For Browne, 31, his mandatory challenge for the WBC/IBF titleholder at the Bell Centre is a chance to manifest the promise that he had showed after coming out of the 2012 Olympics as one of the country’s most promising prospects.
There have been speed bumps along the way, like a debated split decision win over Radivoje Kalajdzic in 2016, or his 2019 defeat to Jean Pascal, who had dropped him three times and bloodied him in a technical decision win. But there have also been flashes of brilliance, like his gory victory over former titleholder Badou Jack.
Against Beterbiev (16-0, 16 knockouts), the Staten Island, N.Y. native will need to have a performance closer to the latter. Beterbiev, 36, of Montreal by way of Khasavyurt, Russia has torn through the opposition in the professionals, stopping Oleksandr Gvozdyk in 10 rounds to unify the belts in 2019, and brushing off some rust to stop Adam Deines in his last bout in March.
“Strong, gritty, dirty,” is how Browne describes Beterbiev. Browne also believes he’s more vulnerable than some would think.
“He’s a tough guy but it’s not like he can’t be conquered. They make it seem like he’s invincible, I don’t believe that. He got dropped by Jeff Page,” said Browne.
This bout will be the first time Browne will be stepping in the ring led by a new coach.
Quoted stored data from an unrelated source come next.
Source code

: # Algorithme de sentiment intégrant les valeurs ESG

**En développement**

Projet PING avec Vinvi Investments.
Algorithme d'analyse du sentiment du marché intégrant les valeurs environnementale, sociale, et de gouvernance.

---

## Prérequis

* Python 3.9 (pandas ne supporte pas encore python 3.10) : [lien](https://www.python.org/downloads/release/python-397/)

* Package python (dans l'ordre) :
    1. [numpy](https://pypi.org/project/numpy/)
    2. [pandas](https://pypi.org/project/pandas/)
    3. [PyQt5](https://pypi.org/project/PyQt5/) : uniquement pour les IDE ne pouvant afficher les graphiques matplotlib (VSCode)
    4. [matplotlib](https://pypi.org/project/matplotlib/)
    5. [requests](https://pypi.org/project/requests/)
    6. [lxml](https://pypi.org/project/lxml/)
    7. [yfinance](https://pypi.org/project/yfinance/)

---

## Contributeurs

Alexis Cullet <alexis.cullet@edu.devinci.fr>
Browne is now working with Derrick James, the Dallas-based trainer who has guided Browne’s Olympic teammates Errol Spence Jr. and Jamel Herring, plus unified junior middleweight champion Jermell Charlo. Browne, who has worked with James for four months, initially moved with his family to Dallas just to get out of New York City, and had intended to rendezvous with his trainers in Colorado when it was time to begin camp. But Browne found it comfortable training with James, enjoying the understated tranquility of the gym in Texas.
“This is really the first time that I’m going to into a fight feeling this good. I feel like we covered everything,” said Browne, a southpaw.
James is confident that the new partnership will prove successful as well. With a victory, James could become the first trainer in history to train three unified champions at the same time, with Browne joining Charlo and the unified welterweight titleholder Spence.
“I know Marcus will do what I ask him to do. When he came to me, he was already a good fighter and I just helped him build on that. I believe in myself, and I believe in Marcus,” said James at Wednesday’s press conference.
Browne acknowledges that the odds are against him on Friday, but he wouldn’t have it any other way.
“My back is against the wall,” said Browne. “I love it.”